La dénomination de journalier agricole s’étend aux artisans et petits paysans dont l’activité peu rémunératrice les contraint de louer saisonnièrement leurs bras au gros exploitant. Nous ne pouvons pas les identifier dans les bulletins de propriétés de 1822 et 1844. Ils y sont qualifiés de cultivateur ou du nom de leur métier d’artisan.

Dans son étude sur levillage picard, HenriHITIER évoque le paiement des journalier ou manouvrier en nature, informations que je n’ai jamais rencontrées dans mes autres documentations. Ils percevaient une quote-part de la récolte :« Comme paiement, il recevait la treizième botte de ces céréales, et, au moment des charrois de la récolte, l’agriculteur pour le compte duquel il avait travaillé menait la part qui revenait à son moissonneur dans la grange de ce dernier. [iii]»

« Ces toutes petites gens peuvent grouper 30 à 40 % de la paysannerie. Ils se distinguent mal de la masse des pauvres du village, où ils viennent se fondre lors des crises : veuves sans ressources, handicapés, simples d’esprit, que la communauté ne rejette et tente de secourir. [iv]»

La ferme unicellulaire est considérée comme étant l’habitation du journalier. La ferme bicellulaire est dite celle du manouvrier. Toujours cette subtile distinction sociale.

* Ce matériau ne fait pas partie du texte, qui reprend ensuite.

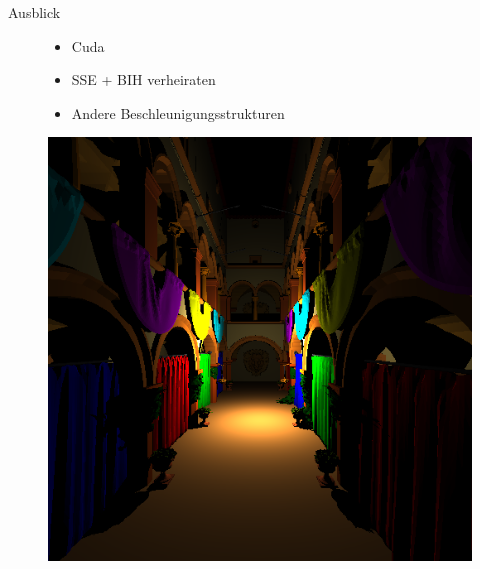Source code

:	\begin{frame}{Ausblick}
		\begin{figure}[ht]
		\vspace{1cm}
		\begin{minipage}{0.45\linewidth}
			\begin{itemize}
				\item Cuda
				\item SSE + BIH verheiraten
				\item Andere Beschleunigungsstrukturen
			\end{itemize}
			\vspace{4.5cm}
		\end{minipage}
		\begin{minipage}[b]{0.45\linewidth}
			\centering
			\includegraphics[width=\textwidth]{images/sponza.png}
		\end{minipage}
	\end{figure}
		
	\end{frame}

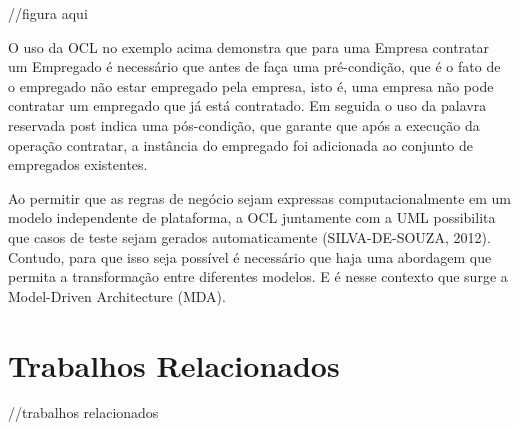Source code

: //figura aqui

O uso da OCL no exemplo acima demonstra que para uma Empresa contratar um Empregado é necessário que antes de faça uma pré-condição, que é o fato de o empregado não estar empregado pela empresa, isto é, uma empresa não pode contratar um empregado que já está contratado. Em seguida o uso da palavra reservada post indica uma pós-condição, que garante que após a execução da operação contratar, a instância do empregado foi adicionada ao conjunto de empregados existentes.


Ao permitir que as regras de negócio sejam expressas computacionalmente em um modelo independente de plataforma, a OCL juntamente com a UML possibilita que casos de teste sejam gerados automaticamente (SILVA-DE-SOUZA, 2012). Contudo, para que isso seja possível é necessário que haja uma abordagem que permita a transformação entre diferentes modelos. E é nesse contexto que surge a Model-Driven Architecture (MDA).

\section{Trabalhos Relacionados}

//trabalhos relacionados 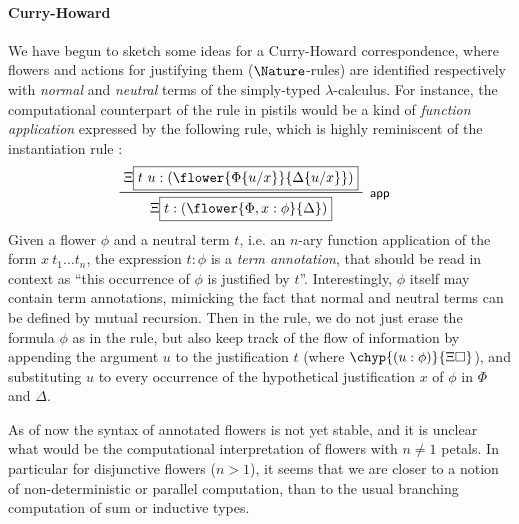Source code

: \paragraph{Curry-Howard}

We have begun to sketch some ideas for a Curry-Howard correspondence, where
flowers and \Proof actions for justifying them ($\Nature$-rules) are identified
respectively with \emph{normal} and \emph{neutral} terms of the simply-typed
$\lambda$-calculus. For instance, the computational counterpart of the rule
 in pistils would be a kind of \emph{function application}
expressed by the following  rule, which is highly reminiscent of the
instantiation rule :
$$
\R[\rsf{app}]
  {\Xi\select{t~u : (\flower{\subst{\Phi}{u}{x}}{\subst{\Delta}{u}{x}})}}
  {\Xi\select{t : (\flower{\Phi, x : \phi}{\Delta})}}
$$
Given a flower $\phi$ and a neutral term $t$, i.e. an $n$-ary function
application of the form $x~t_1 \ldots t_n$, the expression $t : \phi$ is a
\emph{term annotation}, that should be read in context as ``this occurrence of
$\phi$ is justified by $t$''. Interestingly, $\phi$ itself may contain term
annotations, mimicking the fact that normal and neutral terms can be defined by
mutual recursion. Then in the  rule, we do not just erase the formula
$\phi$ as in the  rule, but also keep track of the flow of
information by appending the argument $u$ to the justification $t$ (where
$\chyp{(u : \phi)}{\Xi\hole}$), and substituting $u$ to every occurrence of the
hypothetical justification $x$ of $\phi$ in $\Phi$ and $\Delta$.

As of now the syntax of annotated flowers is not yet stable, and it is unclear
what would be the computational interpretation of flowers with $n \not= 1$
petals. In particular for disjunctive flowers ($n > 1$), it seems that we are
closer to a notion of non-deterministic or parallel computation, than to the
usual branching computation of sum or inductive types.

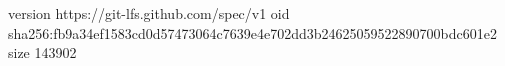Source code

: version https://git-lfs.github.com/spec/v1
oid sha256:fb9a34ef1583cd0d57473064c7639e4e702dd3b24625059522890700bdc601e2
size 143902
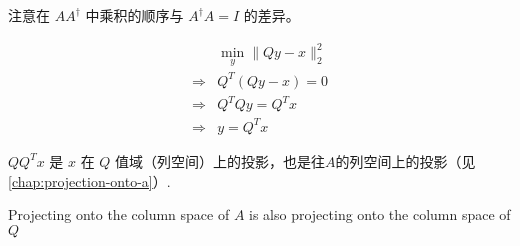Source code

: \begin{remark}
    注意在 $A A^{\dagger}$ 中乘积的顺序与 $A^{\dagger} A=I$ 的差异。
\end{remark}

$$
\begin{aligned}
&\min _{y}\|Q y-x\|_{2}^{2}\\
 \Rightarrow& Q^{T}(Q y-x)=0 \\
\Rightarrow& Q^{T} Q y=Q^{T} x\\ 
\Rightarrow & y=Q^{T} x
\end{aligned}
$$

$Q Q^{T} x$ 是 $x$ 在 $Q$ 值域（列空间）上的投影，也是往$A$的列空间上的投影（见\ref{chap:projection-onto-a}）. 

\begin{FigureCenter}{Projecting onto the column space of $A$ is also projecting onto the column space of $Q$}
    
\end{FigureCenter}


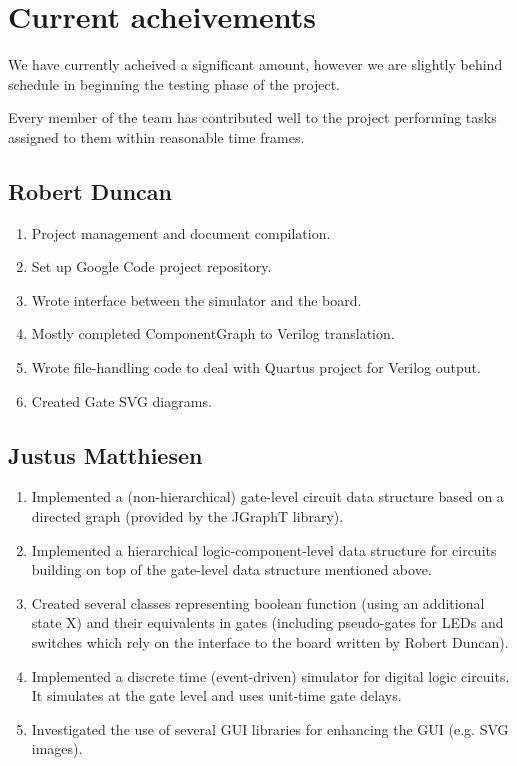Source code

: \documentclass[12pt, a4paper, oneside,titlepage]{article}
\begin{document}
\section{Current acheivements}
We have currently acheived a significant amount, however we are slightly behind schedule in beginning the testing phase of the project. 

Every member of the team has contributed well to the project performing tasks assigned to them within reasonable time frames.
\subsection{Robert Duncan}
\begin{enumerate}
\item Project management and document compilation. 
\item Set up Google Code project repository.
\item Wrote interface between the simulator and the board.
\item Mostly completed ComponentGraph to Verilog translation. 
\item Wrote file-handling code to deal with Quartus project for Verilog output. 
\item Created Gate SVG diagrams.
\end{enumerate}
\subsection{Justus Matthiesen}
\begin{enumerate}
\item Implemented a (non-hierarchical) gate-level circuit data structure based on 
a directed graph (provided by the JGraphT library).
\item Implemented a hierarchical logic-component-level data structure for circuits 
building on top of the gate-level data structure mentioned above.
\item Created several classes representing boolean function (using an additional 
state X) and their equivalents in gates (including pseudo-gates for LEDs and 
switches which rely on the interface to the board written by Robert Duncan).
\item Implemented a discrete time (event-driven) simulator for digital logic 
circuits. It simulates at the gate level and uses unit-time gate delays.
\item Investigated the use of several GUI libraries for enhancing the GUI (e.g. 
SVG images).
\end{enumerate}
\end{document}
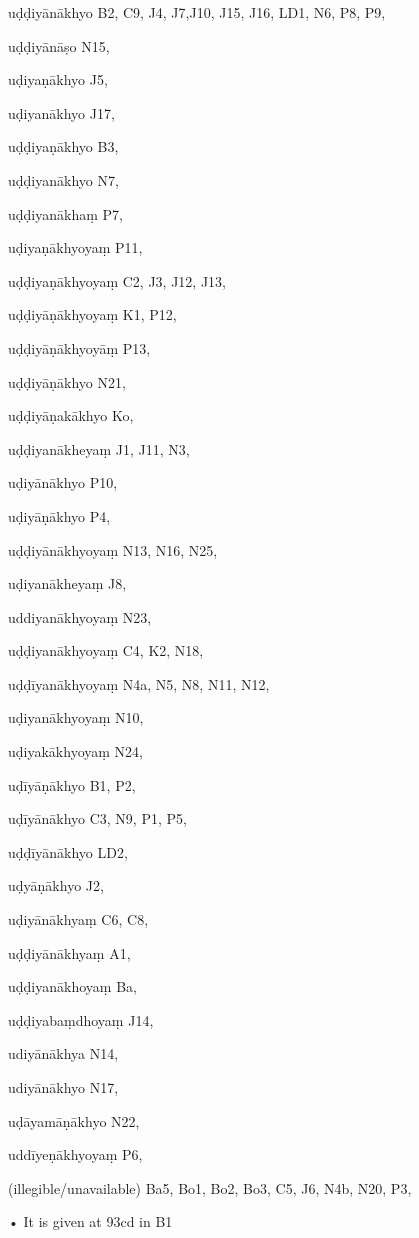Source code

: \begin{marma}[hp03_059]


\item[uḍḍiyānākhyo] B2, C9, J4, J7,J10, J15, J16, LD1, N6, P8, P9,
\item[uḍḍiyānāṣo] N15,
\item[uḍiyaṇākhyo] J5,  
\item[uḍiyanākhyo] J17,
\item[uḍḍiyaṇākhyo] B3,
\item[uḍḍiyanākhyo] N7,
\item[uḍḍiyanākhaṃ] P7,
\item[uḍiyaṇākhyoyaṃ] P11,
\item[uḍḍiyaṇākhyoyaṃ] C2, J3, J12, J13, 
\item[uḍḍiyāṇākhyoyaṃ] K1, P12, 
\item[uḍḍiyāṇākhyoyāṃ] P13,
\item[uḍḍiyāṇākhyo] N21,
\item[uḍḍiyāṇakākhyo] Ko,
\item[uḍḍiyanākheyaṃ] J1, J11, N3, 
\item[uḍiyānākhyo] P10,
\item[uḍiyāṇākhyo] P4,
\item[uḍḍiyānākhyoyaṃ] N13, N16, N25, 
\item[uḍiyanākheyaṃ] J8,
\item[uddiyanākhyoyaṃ] N23,
\item[uḍḍiyanākhyoyaṃ] C4, K2, N18, 
\item[uḍḍīyanākhyoyaṃ] N4a, N5, N8, N11, N12, 
\item[uḍiyanākhyoyaṃ] N10,
\item[uḍiyakākhyoyaṃ] N24,
\item[uḍīyāṇākhyo] B1, P2, 
\item[uḍīyānākhyo] C3, N9, P1, P5, 
\item[uḍḍīyānākhyo] LD2,
\item[uḍyāṇākhyo] J2,
\item[uḍiyānākhyaṃ] C6, C8, 
\item[uḍḍiyānākhyaṃ] A1, 
\item[uḍḍiyanākhoyaṃ] Ba, 
\item[uḍḍiyabaṃdhoyaṃ] J14,
\item[udiyānākhya] N14,
\item[udiyānākhyo] N17,
\item[uḍāyamāṇākhyo] N22,
\item[uddīyeṇākhyoyaṃ] P6,
  \item[(illegible/unavailable)] Ba5, Bo1, Bo2, Bo3, C5, J6, N4b, N20, P3,

  \begin{description}
    • It is given at 93cd in B1
    \end{description}

  \end{marma}

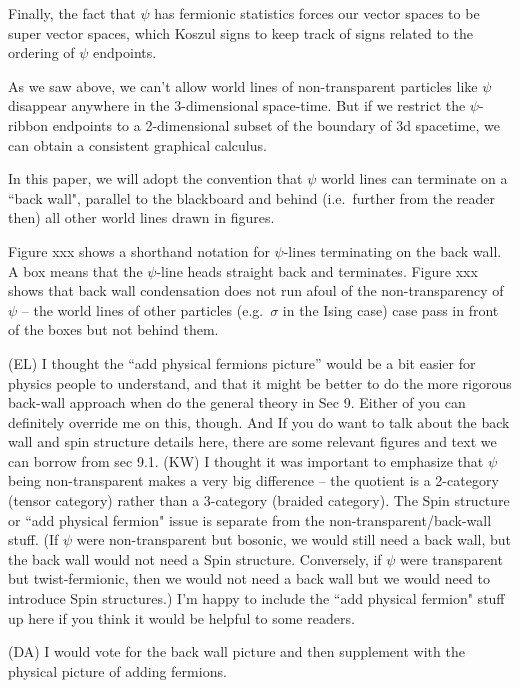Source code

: \documentclass[12pt,a4paper]{article}
\newcommand{\dave}[1]{{\color{ao(english)}\footnotesize{(DA) #1}}}
\newcommand{\ethan}[1]{{\color{amethyst}\footnotesize{(EL) #1}}}
\newcommand{\kw}[1]{{\color{kwcolor}\footnotesize{(KW) #1}}}
\begin{document}
Finally, the fact that $\psi$ has fermionic statistics forces our vector spaces to be super vector spaces,
which Koszul signs to keep track of signs related to the ordering of $\psi$ endpoints.

\medskip

As we saw above, we can't allow world lines of non-transparent particles like $\psi$ disappear anywhere
in the 3-dimensional space-time.
But if we restrict the $\psi$-ribbon endpoints to a 2-dimensional subset of the boundary of 3d spacetime,
we can obtain a consistent graphical calculus.

In this paper, we will adopt the convention that $\psi$ world lines can terminate on a ``back wall", parallel to the 
blackboard and behind (i.e.\ further from the reader then) all other world lines drawn in figures.

Figure xxx shows a shorthand notation for $\psi$-lines terminating on the back wall.
A box means that the $\psi$-line heads straight back and terminates.
Figure xxx shows that back wall condensation does not run afoul of the non-transparency of $\psi$ --
the world lines of other particles (e.g.\ $\sigma$ in the Ising case) case pass in front of the boxes
but not behind them.

\ethan{I thought the ``add physical fermions picture'' would be a bit easier for physics people to understand, and that it might be better to do the more rigorous back-wall approach when do the general theory in Sec 9. 
Either of you can definitely override me on this, though. 
And If you do want to talk about the back wall and spin structure details here, there are some relevant figures and text we can borrow from sec 9.1.}
\kw{I thought it was important to emphasize that $\psi$ being non-transparent makes a very big difference -- the quotient is a 2-category (tensor category) rather than a 3-category (braided category).
The Spin structure or ``add physical fermion" issue is separate from the non-transparent/back-wall stuff.
(If $\psi$ were non-transparent but bosonic, we would still need a back wall, but the back wall would not need a Spin structure.
Conversely, if $\psi$ were transparent but twist-fermionic, then we would not need a back wall but we would need to introduce Spin
structures.)
I'm happy to include the ``add physical fermion" stuff up here if you think it would be helpful to some readers.}

\dave{I would vote for the back wall picture and then supplement with the physical picture of adding fermions. }
\end{document}
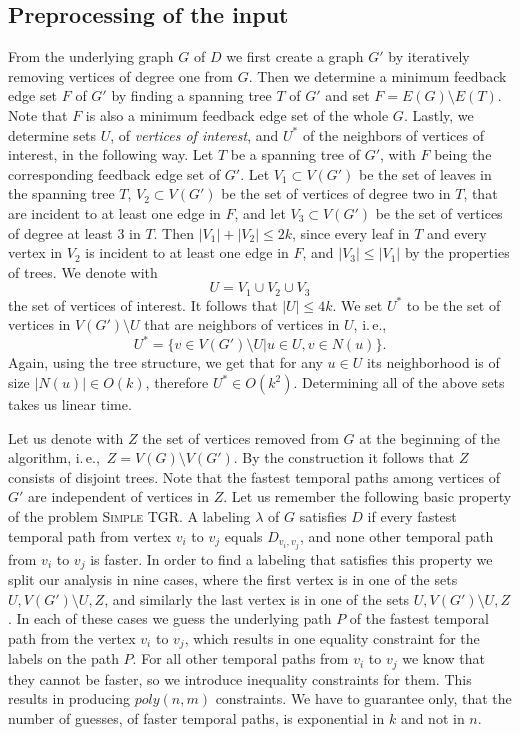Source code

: \documentclass[11pt,a4paper]{article}
\theoremstyle{remark}
\theoremstyle{definition}
\newcommand{\ie}{i.\,e.,\ }
\newcommand{\deltaExact}{\textsc{Simple TGR}}
\begin{document}
\subsection{Preprocessing of the input}
From the underlying graph $G$ of $D$ we first create a graph $G'$ by
iteratively removing vertices of degree one from $G$.
Then we determine a minimum feedback edge set $F$ of $G'$ by finding a spanning tree $T$ of $G'$ and set $F = E(G) \setminus E(T)$. 
Note that $F$ is also a minimum feedback edge set of the whole $G$.
Lastly, we determine sets $U$, of \emph{vertices of interest}, and $U^*$ of the neighbors of vertices of interest, in the following way.
Let $T$ be a spanning tree of $G'$, with $F$ being the corresponding feedback edge set of $G'$.
Let $V_1 \subset V(G')$ be the set of leaves in the spanning tree $T$, $V_2 \subset V(G')$ be the set of vertices of degree two in $T$, that are incident to at least one edge in $F$, 
and let $V_3 \subset V(G')$ be the set of vertices of degree at least $3$ in $T$. 
Then $|V_1| + |V_2| \leq 2k$, since every leaf in $T$ and every vertex in $V_2$ is incident to at least one edge in $F$,
and $|V_3| \leq |V_1|$ by the properties of trees.
We denote with 
$$U = V_1 \cup V_2 \cup V_3$$
the set of vertices of interest. It follows that $|U| \leq 4k$.
We set $U^*$ to be the set of vertices in $V(G') \setminus U$ that are neighbors of vertices in $U$, \ie 
$$U^* = \{v \in V(G') \setminus U | u \in U, v \in N(u)\}.$$
Again, using the tree structure, we get that for any $u \in U$ its neighborhood is of size $|N(u)| \in O(k)$, therefore $U^* \in O(k^2)$.
Determining all of the above sets takes us linear time.

Let us denote with $Z$ the set of vertices removed from $G$ at the beginning of the algorithm, \ie $Z = V(G) \setminus V(G')$.
By the construction it follows that $Z$ consists of disjoint trees. %
Note that the fastest temporal paths among vertices of $G'$ are independent of vertices in $Z$.
Let us remember the following basic property of the problem \deltaExact.
A labeling $\lambda$ of $G$ satisfies $D$ if every fastest temporal path from vertex $v_i$ to $v_j$ equals $D_{v_i, v_j}$,
and none other temporal path from $v_i$ to $v_j$ is faster.
In order to find a labeling that satisfies this property we split our analysis in nine cases,
where the first vertex is in one of the sets $U,V(G') \setminus U, Z$,
and similarly the last vertex is in one of the sets $U,V(G') \setminus U, Z$.
In each of these cases we guess the underlying path $P$ of the fastest temporal path from the vertex $v_i$ to $v_j$, 
which results in one equality constraint for the labels on the path $P$. 
For all other temporal paths from $v_i$ to $v_j$ we know that they cannot be faster, so we introduce inequality constraints for them.
This results in producing $poly(n,m)$ constraints. We have to guarantee only, that the number of guesses, of faster temporal paths, is exponential in $k$ and not in $n$.
\end{document}
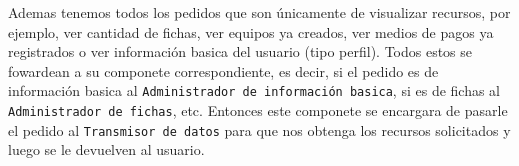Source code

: Ademas tenemos todos los pedidos que son únicamente de visualizar recursos, por ejemplo, ver cantidad de fichas, ver equipos ya creados, ver medios de pagos ya registrados o ver información basica del usuario (tipo perfil). Todos estos se fowardean a su componete correspondiente, es decir, si el pedido es de información basica al \texttt{Administrador de información basica}, si es de fichas al \texttt{Administrador de fichas}, etc. Entonces este componete se encargara de pasarle el pedido al \texttt{Transmisor de datos} para que nos obtenga los recursos solicitados y luego se le devuelven al usuario.
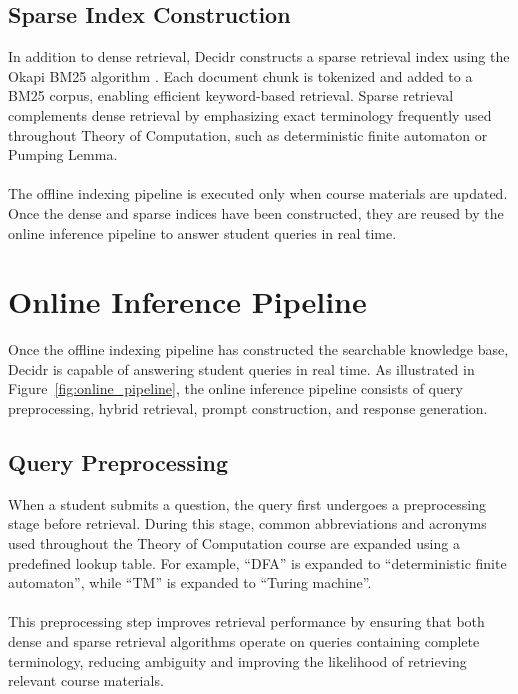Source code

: \documentclass[12pt, a4paper]{report}
\begin{document}
\subsection{Sparse Index Construction}
In addition to dense retrieval, Decidr constructs a sparse retrieval index using the Okapi BM25 algorithm \cite{bm25okapi}. Each document chunk is tokenized and added to a BM25 corpus, enabling efficient keyword-based retrieval. Sparse retrieval complements dense retrieval by emphasizing exact terminology frequently used throughout Theory of Computation, such as deterministic finite automaton or Pumping Lemma.~\\~\\
The offline indexing pipeline is executed only when course materials are updated. Once the dense and sparse indices have been constructed, they are reused by the online inference pipeline to answer student queries in real time.
\section{Online Inference Pipeline}
Once the offline indexing pipeline has constructed the searchable knowledge base, Decidr is capable of answering student queries in real time. As illustrated in Figure~\ref{fig:online_pipeline}, the online inference pipeline consists of query preprocessing, hybrid retrieval, prompt construction, and response generation.
\subsection{Query Preprocessing}
When a student submits a question, the query first undergoes a preprocessing stage before retrieval. During this stage, common abbreviations and acronyms used throughout the Theory of Computation course are expanded using a predefined lookup table. For example, ``DFA'' is expanded to ``deterministic finite automaton'', while ``TM'' is expanded to ``Turing machine''.~\\~\\
This preprocessing step improves retrieval performance by ensuring that both dense and sparse retrieval algorithms operate on queries containing complete terminology, reducing ambiguity and improving the likelihood of retrieving relevant course materials.
\end{document}
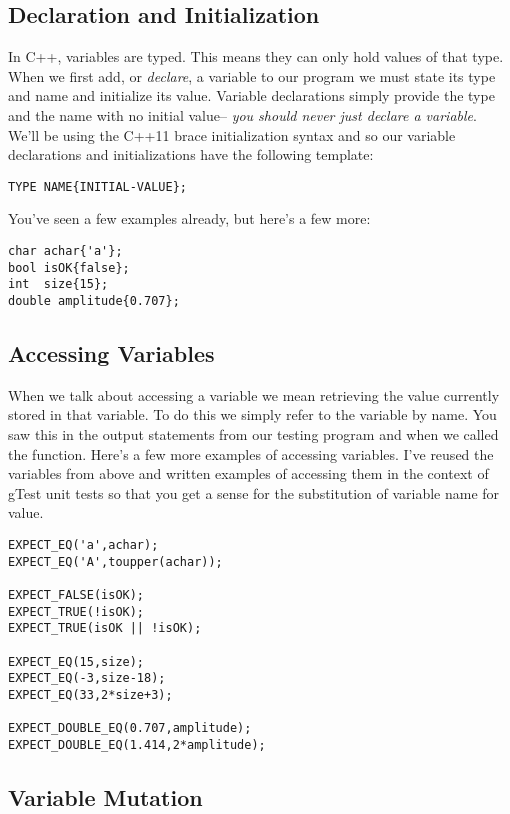 \documentclass[]{tufte-handout}
\begin{document}
\subsection{Declaration and Initialization}

In C++, variables are typed. This means they can only hold values of that type. When we first add, or \textit{declare}, a variable to our program we must state its type and name and initialize its value. Variable declarations simply provide the type and the name with no initial value-- \textit{you should never just declare a variable}. We'll be using the C++11 brace initialization syntax and so our variable declarations and initializations have the following template:
\begin{verbatim}
TYPE NAME{INITIAL-VALUE};
\end{verbatim}

You've seen a few examples already, but here's a few more:
\begin{verbatim}
char achar{'a'};
bool isOK{false};
int  size{15};
double amplitude{0.707};
\end{verbatim}

\subsection{Accessing Variables}

When we talk about accessing a variable we mean retrieving the value currently stored in that variable. To do this we simply refer to the variable by name. You saw this in the output statements from our testing program and when we called the function.  Here's a few more examples of accessing variables.  I've reused the variables from above and written examples of accessing them in the context of gTest unit tests so that you get a sense for the substitution of variable name for value.

\begin{verbatim}
EXPECT_EQ('a',achar);
EXPECT_EQ('A',toupper(achar));

EXPECT_FALSE(isOK);
EXPECT_TRUE(!isOK);
EXPECT_TRUE(isOK || !isOK);

EXPECT_EQ(15,size);
EXPECT_EQ(-3,size-18);
EXPECT_EQ(33,2*size+3);

EXPECT_DOUBLE_EQ(0.707,amplitude);
EXPECT_DOUBLE_EQ(1.414,2*amplitude);
\end{verbatim}


\subsection{Variable Mutation}
\end{document}
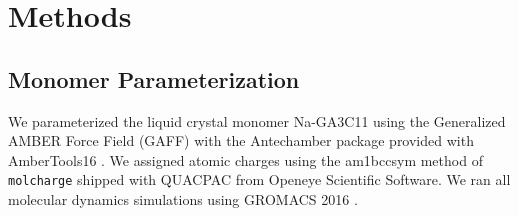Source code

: \documentclass[journal=jpcbfk,manuscript=article]{achemso}
\begin{document}
% 
%
%
  

  \section{Methods}
 
  \subsection{Monomer Parameterization}

  We parameterized the liquid crystal monomer Na-GA3C11 using the Generalized AMBER
  Force Field (GAFF) \cite{wang_development_2004} with the Antechamber package
  \cite{wang_automatic_2006} provided with AmberTools16
  \cite{case_ambertools16_2016}. We assigned atomic charges using the am1bccsym
  method of \texttt{molcharge} shipped with QUACPAC from Openeye Scientific
  Software. We ran all molecular dynamics simulations using GROMACS 2016
  \cite{bekker_gromacs:_1993,berendsen_gromacs:_1995,van_der_spoel_gromacs:_2005,hess_gromacs_2008}.
\end{document}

Dans les bulletins de propriétés du 19e siècle, quelques journaliers-manouvriers ont autant de biens que certains propriétaires qualifiés de « cultivateurs ». Les moins nantis possèdent un jardin potager de moins d’un are, le plus nanti qualifié de « journalier » est propriétaires d’un domaine 5 hectares. Un cinquième est propriétaire au minimum d’un hectare de terre qu’ils doivent faire labourer par un cultivateur propriétaire d’une charrue. La séparation sociale entre les deux groupes sociaux est floue. Il y a une continuité. Certains manouvriers exercent accessoirement une activité agricole, d’autres peuvent être qualifiés de cultivateurs non indépendants exerçant à titre complémentaire une activité de manouvrier-journalier.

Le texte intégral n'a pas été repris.